START PROVIDED DATA

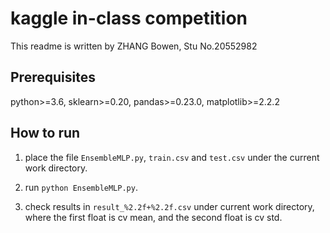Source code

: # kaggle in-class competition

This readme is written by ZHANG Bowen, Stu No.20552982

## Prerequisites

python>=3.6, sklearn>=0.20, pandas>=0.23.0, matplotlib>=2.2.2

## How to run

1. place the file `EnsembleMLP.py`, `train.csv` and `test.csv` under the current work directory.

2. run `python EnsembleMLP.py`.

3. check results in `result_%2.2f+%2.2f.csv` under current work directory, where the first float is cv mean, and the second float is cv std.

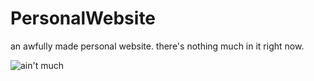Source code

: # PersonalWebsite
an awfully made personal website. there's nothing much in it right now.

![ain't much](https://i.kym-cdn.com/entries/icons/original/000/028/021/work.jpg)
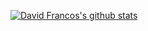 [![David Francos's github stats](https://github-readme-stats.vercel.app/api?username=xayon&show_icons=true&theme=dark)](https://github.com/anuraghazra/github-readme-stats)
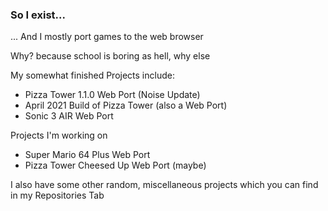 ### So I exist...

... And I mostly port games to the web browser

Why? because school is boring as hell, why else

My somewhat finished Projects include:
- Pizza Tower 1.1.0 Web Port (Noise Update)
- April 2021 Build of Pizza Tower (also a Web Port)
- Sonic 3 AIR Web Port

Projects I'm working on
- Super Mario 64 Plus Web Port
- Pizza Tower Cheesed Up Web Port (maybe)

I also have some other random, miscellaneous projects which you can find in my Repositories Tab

END PROVIDED DATA

Find every line in the records that holds the word "directory", then state the count alone.

2